I work on another project in which the protocol uses the word "tag"
for what is called (at least I think is called....) a name object that 
is a key in PDF protocol.

So, let me rephrase.  Do any statistics exist on the frequency of 
common name objects that are keys in PDF files?  

When I say "name object that is a key," I am talking about things 
like these:
/Filter   /MediaBox  /CropBox  /F1  /BitsPerComponent  /ColorSpace 
/Type  /Page  /Parent  /Kids  /Contents  /D  /Title  /Dest  ...............

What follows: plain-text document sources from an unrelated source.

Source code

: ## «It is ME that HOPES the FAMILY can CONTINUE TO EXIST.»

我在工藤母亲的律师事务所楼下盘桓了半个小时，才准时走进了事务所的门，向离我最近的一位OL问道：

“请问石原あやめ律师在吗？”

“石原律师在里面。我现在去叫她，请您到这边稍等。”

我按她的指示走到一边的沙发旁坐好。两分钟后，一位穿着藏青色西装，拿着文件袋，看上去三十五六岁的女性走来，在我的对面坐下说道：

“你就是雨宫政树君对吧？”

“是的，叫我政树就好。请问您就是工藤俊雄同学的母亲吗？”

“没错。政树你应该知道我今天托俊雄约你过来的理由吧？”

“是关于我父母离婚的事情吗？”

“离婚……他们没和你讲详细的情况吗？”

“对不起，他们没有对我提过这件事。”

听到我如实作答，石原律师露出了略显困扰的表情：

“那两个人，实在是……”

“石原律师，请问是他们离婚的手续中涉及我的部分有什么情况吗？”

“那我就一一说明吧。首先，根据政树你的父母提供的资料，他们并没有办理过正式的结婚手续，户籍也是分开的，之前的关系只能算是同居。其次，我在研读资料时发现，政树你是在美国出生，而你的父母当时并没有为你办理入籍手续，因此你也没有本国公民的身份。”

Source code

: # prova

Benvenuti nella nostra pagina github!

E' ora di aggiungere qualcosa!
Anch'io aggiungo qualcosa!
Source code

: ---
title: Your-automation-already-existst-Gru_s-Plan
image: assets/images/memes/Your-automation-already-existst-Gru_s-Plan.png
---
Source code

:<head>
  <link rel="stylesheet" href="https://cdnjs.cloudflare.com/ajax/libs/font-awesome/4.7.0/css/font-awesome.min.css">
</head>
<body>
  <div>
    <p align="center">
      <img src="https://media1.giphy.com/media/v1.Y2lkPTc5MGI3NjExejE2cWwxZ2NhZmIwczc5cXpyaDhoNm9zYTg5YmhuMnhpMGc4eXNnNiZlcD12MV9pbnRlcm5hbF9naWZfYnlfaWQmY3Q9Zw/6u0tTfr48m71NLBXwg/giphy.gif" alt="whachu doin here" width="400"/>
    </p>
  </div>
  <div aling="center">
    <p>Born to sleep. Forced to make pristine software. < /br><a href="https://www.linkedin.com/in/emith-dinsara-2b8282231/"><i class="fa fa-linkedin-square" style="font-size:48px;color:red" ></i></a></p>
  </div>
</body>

Here is another way to ask this question:  
Does a signature (meaning a unique identifier, not the approval kind
of signature) exist for the "typical" PDF file.  In other words, if I 
take a million PDF files and histogram the frequency of the keys,
will "most" PDF files have the same basic kind of histogram or
will they be all over the map?

There are lots of details that I am leaving out here, like exactly how
I would index the  dependent axis of the histogram.  But in general, 
I am trying to see if a "typical" PDF file can be described (if it exists)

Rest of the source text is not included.